Kimora’s mughsot is telegenically twerked and, as a strike of commerce against law, fairly effective. Nothing says “I am above the law” like a smile. In another newspiece about the arrest that I managed to lose (Google, what's really good?), Russell plugged his new Court TV show while maintaining his wife's innocence. The fusion of humanity and marketing, even in adversity. Sort of like scaling Mount Everest in 2004, or eating someone's leg if your plane crashes in the Andes. Or not.
It’s easy to make fun of a dude with his own chef and a police escort who talks in soundbites. It’s also easy for someone like me with heaps of normative privilege to think “money isn’t everything” when I obviously have the option of finding out if that’s true or not.
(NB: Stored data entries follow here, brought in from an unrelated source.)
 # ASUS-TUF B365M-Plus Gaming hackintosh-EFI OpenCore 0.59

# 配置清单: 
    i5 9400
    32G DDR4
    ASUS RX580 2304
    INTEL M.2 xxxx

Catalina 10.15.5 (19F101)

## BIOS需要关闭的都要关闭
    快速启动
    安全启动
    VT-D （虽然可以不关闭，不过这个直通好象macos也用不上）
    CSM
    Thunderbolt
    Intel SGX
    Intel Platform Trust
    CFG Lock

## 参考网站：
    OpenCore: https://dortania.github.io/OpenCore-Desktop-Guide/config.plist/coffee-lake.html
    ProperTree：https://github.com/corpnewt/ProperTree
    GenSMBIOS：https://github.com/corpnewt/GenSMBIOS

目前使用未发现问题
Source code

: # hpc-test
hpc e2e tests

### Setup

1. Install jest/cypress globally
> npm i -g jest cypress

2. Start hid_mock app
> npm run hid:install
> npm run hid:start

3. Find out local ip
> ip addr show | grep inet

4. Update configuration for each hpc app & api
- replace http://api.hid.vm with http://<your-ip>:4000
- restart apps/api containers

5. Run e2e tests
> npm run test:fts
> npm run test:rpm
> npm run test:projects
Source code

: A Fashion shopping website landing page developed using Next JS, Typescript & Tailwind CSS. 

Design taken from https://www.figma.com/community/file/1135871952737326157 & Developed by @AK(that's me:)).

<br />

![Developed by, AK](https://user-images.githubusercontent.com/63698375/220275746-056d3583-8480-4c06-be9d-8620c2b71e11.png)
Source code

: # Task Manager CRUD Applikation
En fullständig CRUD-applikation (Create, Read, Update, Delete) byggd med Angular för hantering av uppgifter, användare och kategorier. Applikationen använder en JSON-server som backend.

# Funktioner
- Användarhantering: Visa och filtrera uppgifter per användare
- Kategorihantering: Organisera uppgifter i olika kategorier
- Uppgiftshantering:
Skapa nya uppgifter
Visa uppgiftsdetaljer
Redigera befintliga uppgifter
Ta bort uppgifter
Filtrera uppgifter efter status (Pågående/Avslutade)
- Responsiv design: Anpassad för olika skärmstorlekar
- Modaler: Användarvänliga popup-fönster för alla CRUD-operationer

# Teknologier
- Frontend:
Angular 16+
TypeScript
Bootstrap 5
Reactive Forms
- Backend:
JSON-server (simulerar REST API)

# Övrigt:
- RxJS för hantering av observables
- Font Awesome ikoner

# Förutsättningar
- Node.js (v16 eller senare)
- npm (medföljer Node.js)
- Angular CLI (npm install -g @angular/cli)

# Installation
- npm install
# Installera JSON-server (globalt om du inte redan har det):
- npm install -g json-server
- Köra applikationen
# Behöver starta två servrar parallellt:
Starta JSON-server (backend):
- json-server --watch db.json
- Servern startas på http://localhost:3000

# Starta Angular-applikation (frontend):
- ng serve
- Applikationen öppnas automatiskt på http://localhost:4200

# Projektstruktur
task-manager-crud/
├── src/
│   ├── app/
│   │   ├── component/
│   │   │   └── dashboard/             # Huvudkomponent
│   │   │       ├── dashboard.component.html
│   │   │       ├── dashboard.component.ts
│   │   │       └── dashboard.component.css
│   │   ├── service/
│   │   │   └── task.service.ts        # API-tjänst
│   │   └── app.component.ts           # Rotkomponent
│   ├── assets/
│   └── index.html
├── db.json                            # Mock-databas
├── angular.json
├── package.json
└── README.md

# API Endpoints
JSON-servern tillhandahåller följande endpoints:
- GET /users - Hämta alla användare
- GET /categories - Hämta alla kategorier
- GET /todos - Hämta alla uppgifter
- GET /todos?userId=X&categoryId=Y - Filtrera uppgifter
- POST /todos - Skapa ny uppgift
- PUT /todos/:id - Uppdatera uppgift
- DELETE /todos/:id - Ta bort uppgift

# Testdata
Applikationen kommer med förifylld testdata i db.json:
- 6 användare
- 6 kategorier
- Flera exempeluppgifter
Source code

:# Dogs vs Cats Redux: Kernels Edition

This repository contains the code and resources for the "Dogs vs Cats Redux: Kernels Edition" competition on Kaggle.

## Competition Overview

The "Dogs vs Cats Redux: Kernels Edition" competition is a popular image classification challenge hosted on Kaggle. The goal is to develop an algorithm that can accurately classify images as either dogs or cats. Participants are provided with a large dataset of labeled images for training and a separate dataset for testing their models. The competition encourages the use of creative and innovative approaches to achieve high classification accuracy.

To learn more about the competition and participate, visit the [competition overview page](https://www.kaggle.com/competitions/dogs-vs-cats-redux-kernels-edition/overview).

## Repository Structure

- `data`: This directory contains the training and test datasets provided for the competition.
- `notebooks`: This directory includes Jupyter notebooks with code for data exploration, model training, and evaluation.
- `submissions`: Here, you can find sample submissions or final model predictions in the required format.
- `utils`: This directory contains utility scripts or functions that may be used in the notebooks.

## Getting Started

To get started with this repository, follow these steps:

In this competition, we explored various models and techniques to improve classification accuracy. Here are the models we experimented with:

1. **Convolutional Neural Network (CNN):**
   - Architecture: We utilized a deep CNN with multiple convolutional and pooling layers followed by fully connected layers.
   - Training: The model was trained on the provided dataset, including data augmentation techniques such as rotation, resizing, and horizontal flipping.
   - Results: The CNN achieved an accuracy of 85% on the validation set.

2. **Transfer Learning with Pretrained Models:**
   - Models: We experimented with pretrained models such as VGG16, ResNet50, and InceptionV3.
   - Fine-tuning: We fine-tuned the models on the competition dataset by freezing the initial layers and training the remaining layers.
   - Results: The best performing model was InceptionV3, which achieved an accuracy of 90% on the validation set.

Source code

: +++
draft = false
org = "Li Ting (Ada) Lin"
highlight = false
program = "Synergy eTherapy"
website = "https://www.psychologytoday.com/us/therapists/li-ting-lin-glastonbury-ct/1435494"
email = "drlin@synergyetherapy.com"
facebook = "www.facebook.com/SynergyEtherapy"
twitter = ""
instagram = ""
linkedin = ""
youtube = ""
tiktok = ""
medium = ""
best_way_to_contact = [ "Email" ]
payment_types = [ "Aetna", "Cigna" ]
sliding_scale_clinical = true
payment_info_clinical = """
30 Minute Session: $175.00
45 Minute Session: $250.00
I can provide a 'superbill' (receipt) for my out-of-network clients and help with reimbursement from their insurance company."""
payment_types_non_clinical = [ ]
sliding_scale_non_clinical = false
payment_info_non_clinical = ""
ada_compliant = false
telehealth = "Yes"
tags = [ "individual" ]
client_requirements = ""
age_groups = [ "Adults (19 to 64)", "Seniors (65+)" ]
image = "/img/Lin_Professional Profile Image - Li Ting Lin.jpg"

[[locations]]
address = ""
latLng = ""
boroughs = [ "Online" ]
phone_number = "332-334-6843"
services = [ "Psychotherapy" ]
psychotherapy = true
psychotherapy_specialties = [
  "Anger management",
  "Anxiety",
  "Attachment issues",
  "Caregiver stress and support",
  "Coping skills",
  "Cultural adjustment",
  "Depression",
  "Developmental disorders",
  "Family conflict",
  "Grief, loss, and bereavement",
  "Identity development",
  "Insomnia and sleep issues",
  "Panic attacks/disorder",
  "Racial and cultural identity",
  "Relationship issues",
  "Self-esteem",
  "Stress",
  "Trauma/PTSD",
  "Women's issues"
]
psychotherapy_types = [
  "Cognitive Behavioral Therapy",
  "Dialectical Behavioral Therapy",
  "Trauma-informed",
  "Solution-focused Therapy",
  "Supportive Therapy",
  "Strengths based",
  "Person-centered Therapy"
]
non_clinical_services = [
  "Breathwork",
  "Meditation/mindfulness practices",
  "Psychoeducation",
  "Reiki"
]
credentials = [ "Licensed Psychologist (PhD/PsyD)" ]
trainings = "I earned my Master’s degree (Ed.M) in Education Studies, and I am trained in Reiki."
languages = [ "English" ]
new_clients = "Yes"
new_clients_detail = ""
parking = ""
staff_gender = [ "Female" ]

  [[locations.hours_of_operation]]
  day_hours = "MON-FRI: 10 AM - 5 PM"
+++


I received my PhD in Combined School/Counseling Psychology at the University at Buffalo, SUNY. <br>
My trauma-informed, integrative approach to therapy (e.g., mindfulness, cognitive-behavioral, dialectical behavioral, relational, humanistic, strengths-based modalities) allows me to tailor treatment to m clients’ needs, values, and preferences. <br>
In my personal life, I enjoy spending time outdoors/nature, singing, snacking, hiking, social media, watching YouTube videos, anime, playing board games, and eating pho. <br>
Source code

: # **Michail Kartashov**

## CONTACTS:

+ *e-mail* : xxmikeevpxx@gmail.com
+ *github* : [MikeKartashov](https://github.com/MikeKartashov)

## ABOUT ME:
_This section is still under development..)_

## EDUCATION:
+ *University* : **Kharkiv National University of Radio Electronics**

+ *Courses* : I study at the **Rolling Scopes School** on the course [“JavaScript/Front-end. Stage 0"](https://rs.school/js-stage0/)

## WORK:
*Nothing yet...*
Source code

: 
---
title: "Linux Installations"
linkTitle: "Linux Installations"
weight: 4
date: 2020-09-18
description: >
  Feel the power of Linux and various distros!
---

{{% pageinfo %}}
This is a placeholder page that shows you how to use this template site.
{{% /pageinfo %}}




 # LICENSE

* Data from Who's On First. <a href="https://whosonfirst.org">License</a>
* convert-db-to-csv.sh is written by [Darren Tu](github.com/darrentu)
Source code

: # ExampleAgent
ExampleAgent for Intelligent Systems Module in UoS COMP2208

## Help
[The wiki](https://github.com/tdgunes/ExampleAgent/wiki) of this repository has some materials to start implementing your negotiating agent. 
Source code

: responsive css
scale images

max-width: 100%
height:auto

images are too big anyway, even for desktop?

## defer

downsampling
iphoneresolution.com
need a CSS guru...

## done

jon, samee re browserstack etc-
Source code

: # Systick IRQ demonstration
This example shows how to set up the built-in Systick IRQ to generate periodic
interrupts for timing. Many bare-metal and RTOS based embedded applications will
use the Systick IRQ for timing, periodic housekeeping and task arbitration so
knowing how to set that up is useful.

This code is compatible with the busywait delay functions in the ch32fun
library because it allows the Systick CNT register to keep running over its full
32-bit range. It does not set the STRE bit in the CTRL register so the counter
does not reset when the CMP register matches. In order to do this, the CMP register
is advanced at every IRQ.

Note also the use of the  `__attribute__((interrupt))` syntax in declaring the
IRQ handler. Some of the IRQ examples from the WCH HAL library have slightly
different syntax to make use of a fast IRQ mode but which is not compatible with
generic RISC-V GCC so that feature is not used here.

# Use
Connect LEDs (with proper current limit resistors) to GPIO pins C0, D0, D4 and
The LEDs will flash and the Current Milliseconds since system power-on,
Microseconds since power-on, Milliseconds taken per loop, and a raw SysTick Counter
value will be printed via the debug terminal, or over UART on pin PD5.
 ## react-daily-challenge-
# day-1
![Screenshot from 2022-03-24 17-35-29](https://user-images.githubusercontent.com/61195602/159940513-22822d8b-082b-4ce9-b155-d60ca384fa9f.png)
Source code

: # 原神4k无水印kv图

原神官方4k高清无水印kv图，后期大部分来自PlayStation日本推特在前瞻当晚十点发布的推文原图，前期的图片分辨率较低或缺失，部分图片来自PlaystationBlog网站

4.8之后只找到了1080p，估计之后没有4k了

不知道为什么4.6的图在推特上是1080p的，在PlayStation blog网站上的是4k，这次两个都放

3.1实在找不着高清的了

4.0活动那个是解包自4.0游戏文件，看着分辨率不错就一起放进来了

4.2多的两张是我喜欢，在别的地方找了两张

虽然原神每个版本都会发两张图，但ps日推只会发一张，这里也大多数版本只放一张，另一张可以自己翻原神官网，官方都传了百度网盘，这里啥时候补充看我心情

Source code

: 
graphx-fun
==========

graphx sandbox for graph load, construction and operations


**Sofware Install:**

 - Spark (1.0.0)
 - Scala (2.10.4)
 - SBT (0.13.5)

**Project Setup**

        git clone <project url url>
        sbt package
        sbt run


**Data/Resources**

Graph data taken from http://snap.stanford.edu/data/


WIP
If you have little chance of doing comparative analysis between having money and not having money, it’s a very different discussion. Simmons shifts such huge amounts of symbolic and actual capital that it is hard to tell which pile is pushing the seesaw in which direction. When we talk about “hip-hop” now, we are talking about version 5.0, and Russell has a lot to do with re-coding the idea as an essentially conservative, consumerist force. Russell is the 24-7 celebration of acquisition as the only elevator in town. Russell could also be one of the guys who gets the Rockefeller Drug Laws repealed.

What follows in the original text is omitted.